▸ **Problem details**: Search the records for the string "that" and copy every line where it turns up.

*** Opening Given records ***

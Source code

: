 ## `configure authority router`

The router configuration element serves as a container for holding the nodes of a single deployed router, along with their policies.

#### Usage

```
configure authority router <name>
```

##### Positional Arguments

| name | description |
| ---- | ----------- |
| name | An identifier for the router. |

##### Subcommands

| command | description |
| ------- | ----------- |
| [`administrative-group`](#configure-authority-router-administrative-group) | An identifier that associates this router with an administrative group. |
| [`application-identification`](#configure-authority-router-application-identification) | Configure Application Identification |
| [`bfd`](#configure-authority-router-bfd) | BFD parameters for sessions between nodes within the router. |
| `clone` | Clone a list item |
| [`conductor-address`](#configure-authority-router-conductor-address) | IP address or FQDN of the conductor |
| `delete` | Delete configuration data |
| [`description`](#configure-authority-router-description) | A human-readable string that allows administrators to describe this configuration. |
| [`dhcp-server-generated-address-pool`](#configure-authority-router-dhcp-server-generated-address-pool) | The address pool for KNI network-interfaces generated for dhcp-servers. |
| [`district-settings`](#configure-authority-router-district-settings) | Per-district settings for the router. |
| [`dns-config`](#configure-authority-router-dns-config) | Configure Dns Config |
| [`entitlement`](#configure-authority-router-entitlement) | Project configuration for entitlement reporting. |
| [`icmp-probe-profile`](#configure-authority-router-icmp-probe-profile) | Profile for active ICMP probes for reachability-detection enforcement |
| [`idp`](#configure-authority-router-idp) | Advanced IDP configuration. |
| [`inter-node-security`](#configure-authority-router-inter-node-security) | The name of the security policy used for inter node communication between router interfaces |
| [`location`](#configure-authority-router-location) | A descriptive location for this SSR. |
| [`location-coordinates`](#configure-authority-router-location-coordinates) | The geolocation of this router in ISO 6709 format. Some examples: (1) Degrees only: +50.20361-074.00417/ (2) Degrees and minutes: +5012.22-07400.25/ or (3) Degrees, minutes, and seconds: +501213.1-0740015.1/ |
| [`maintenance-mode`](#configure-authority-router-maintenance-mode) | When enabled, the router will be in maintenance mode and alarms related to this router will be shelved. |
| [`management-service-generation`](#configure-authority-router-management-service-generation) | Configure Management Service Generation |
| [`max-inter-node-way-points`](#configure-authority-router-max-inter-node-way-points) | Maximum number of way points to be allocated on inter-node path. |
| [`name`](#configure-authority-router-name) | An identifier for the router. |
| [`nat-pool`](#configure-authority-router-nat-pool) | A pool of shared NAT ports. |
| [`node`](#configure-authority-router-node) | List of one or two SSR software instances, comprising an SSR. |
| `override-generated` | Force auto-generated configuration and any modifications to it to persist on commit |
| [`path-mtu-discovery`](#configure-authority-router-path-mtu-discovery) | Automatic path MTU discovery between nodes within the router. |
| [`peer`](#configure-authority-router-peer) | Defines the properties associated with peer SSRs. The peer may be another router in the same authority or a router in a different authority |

*** Closing Given records ***

▸ **Written reply**:
| [`administrative-group`](#configure-authority-router-administrative-group) | An identifier that associates this router with an administrative group. |
| [`description`](#configure-authority-router-description) | A human-readable string that allows administrators to describe this configuration. |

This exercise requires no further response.